On 'Golden Wednesday' in September 1992 the pound was forced out of the ERM, interest rates were cut massively and the pound depreciated by a third, giving a gigantic kick to the economy as consumer demand rapidly recovered. The experience destroyed the Tories' credibility and Labour was elected in 1997 despite the fact that recovery was well into its stride by that time. That surge continued into the New Labour years with rising house prices, falling unemployment and buoyant consumer demand.

Gordon Brown inflicted crushingly tight controls on public expenditure during his first two years as Chancellor and when he was finally forced to relax spending, especially on health, this served to keep the economy buoyant and growing despite a serious downturn in the stock market. Homeowners continued to spend, in effect borrowing against the rising values of their houses. Year after year the process continued and an enormous mountain of consumer debt was accumulated which now threatens to come crashing down following the sub prime lending crisis in America.

The US, like Britain, has become addicted to rising house prices, and if house prices fall the economy turns down as consumers spend less. To keep house prices moving upwards, US financial institutions lent vast sums to poor people to buy homes. Some of this sub prime lending was laid off around the world to some British banks among others. What inevitably happened is that many of those poorer people defaulted on their mortgage payments and the banks who had lent all that money suddenly found themselves in difficulty. Northern Rock was the first bank to be engulfed by the crisis, but it may not be the last.
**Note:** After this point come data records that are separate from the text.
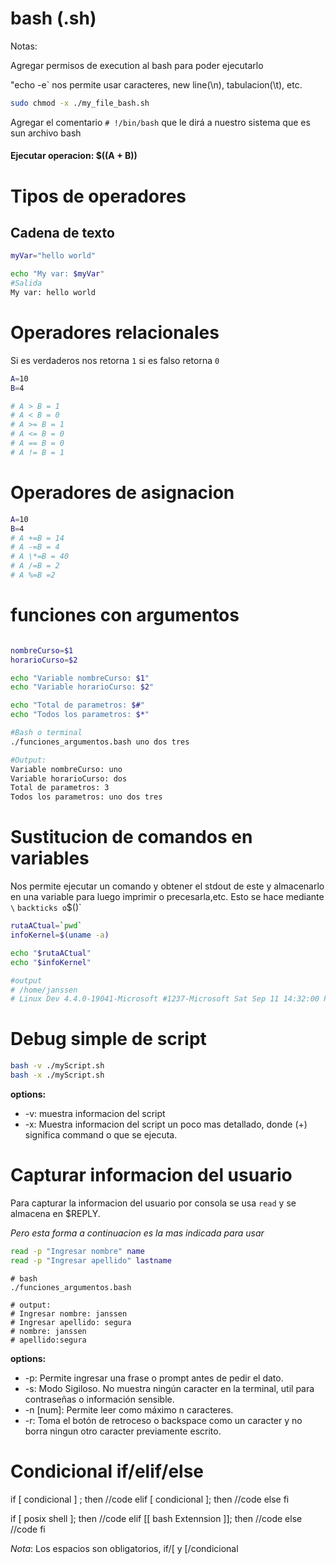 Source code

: # bash (.sh)

Notas:

Agregar permisos de execution al bash para poder ejecutarlo

"echo -e` nos permite usar caracteres, new line(\n), tabulacion(\t), etc.

```bash
sudo chmod -x ./my_file_bash.sh
```

Agregar el comentario `# !/bin/bash` que le dirá a nuestro sistema que es sun archivo bash

#### Ejecutar operacion: $((A + B))

# Tipos de operadores

## Cadena de texto

```bash
myVar="hello world"

echo "My var: $myVar"
#Salida
My var: hello world
```

# Operadores relacionales

Si es verdaderos nos retorna `1` si es falso retorna `0`

```bash
A=10
B=4

# A > B = 1
# A < B = 0
# A >= B = 1
# A <= B = 0
# A == B = 0
# A != B = 1
```

# Operadores de asignacion

```bash
A=10
B=4
# A +=B = 14
# A -=B = 4
# A \*=B = 40
# A /=B = 2
# A %=B =2
```

# funciones con argumentos

```bash

nombreCurso=$1
horarioCurso=$2

echo "Variable nombreCurso: $1"
echo "Variable horarioCurso: $2"

echo "Total de parametros: $#"
echo "Todos los parametros: $*"

#Bash o terminal
./funciones_argumentos.bash uno dos tres

#Output:
Variable nombreCurso: uno
Variable horarioCurso: dos
Total de parametros: 3
Todos los parametros: uno dos tres
```

# Sustitucion de comandos en variables

Nos permite ejecutar un comando y obtener el stdout de este y almacenarlo en una variable para luego imprimir o precesarla,etc.
Esto se hace mediante ` \` ` backticks o `$()`

```bash
rutaACtual=`pwd`
infoKernel=$(uname -a)

echo "$rutaACtual"
echo "$infoKernel"

#output
# /home/janssen
# Linux Dev 4.4.0-19041-Microsoft #1237-Microsoft Sat Sep 11 14:32:00 PST 2021 x86_64 x86_64 x86_64 GNU/Linux
```

# Debug simple de script

```bash
bash -v ./myScript.sh
bash -x ./myScript.sh
```

**options:**
- -v: muestra informacion del script
- -x: Muestra informacion del script un poco mas detallado, donde (+) significa command o que se ejecuta.

# Capturar informacion del usuario

Para capturar la informacion del usuario por consola se usa `read`
y se almacena en $REPLY.

*Pero esta forma a continuacion es la mas indicada para usar*

```bash
read -p "Ingresar nombre" name
read -p "Ingresar apellido" lastname
```

```
# bash
./funciones_argumentos.bash

# output:
# Ingresar nombre: janssen
# Ingresar apellido: segura
# nombre: janssen
# apellido:segura
```


**options:**

- -p: Permite ingresar una frase o prompt antes de pedir el dato.
- -s: Modo Sigiloso. No muestra ningún caracter en la terminal, util para contraseñas o información sensible.
- -n [num]: Permite leer como máximo n caracteres.
- -r: Toma el botón de retroceso o backspace como un caracter y no borra ningun otro caracter previamente escrito.


# Condicional if/elif/else

if [ condicional ] ; then 
  //code 
elif [ condicional ]; then 
  //code
else
fi


if [ posix shell ]; then
  //code
elif [[ bash Extennsion ]]; then
  //code
else
  //code
fi

*Nota*: Los espacios son obligatorios, if/[  y [/condicional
Whatever happens, the housing market is going to weaken and slow, which will feed into the wider economy on both sides of the Atlantic. The serious danger now is of a full blown recession in Britain. If house prices fall substantially, millions of consumers will stop borrowing against their homes, stop spending in the shops and start trying to pay off their debts. A substantial drop in consumer demand will generate rising unemployment. People losing their jobs will have substantially less money to spend so reinforcing the downward spiral into recession.

To avert recession or at least to minimise the downturn, interest rates should fall, the pound should be depreciated against other currencies and public spending must be sustained. The danger is that the Treasury and the Bank of England will do the opposite of what is needed because of misplaced fears about inflation. Falling consumer demand is bound to put downward pressure on prices in the shops.

The likelihood is that the Treasury and the Bank of England will take too little action too late and that in the coming months recession could hit hard. Gordon Brown, Alistair Darling and the Governor of the Bank of England must be persuaded to change direction now or to face the likelihood of a serious recession in the lead up to the next general election. Gordon Brown's reputation for brilliant economic management – which was always spurious – will then be destroyed, leaving Labour with a desperate fight to win the next general election.

The lesson of all this is that a globalised, unfettered financial market is inherently unstable and a threat to workers everywhere. It is time to re–establish the role of government in the economy, with controls on finance, more public ownership and economic planning – more socialism in fact. A good start would be to nationalise Northern Rock.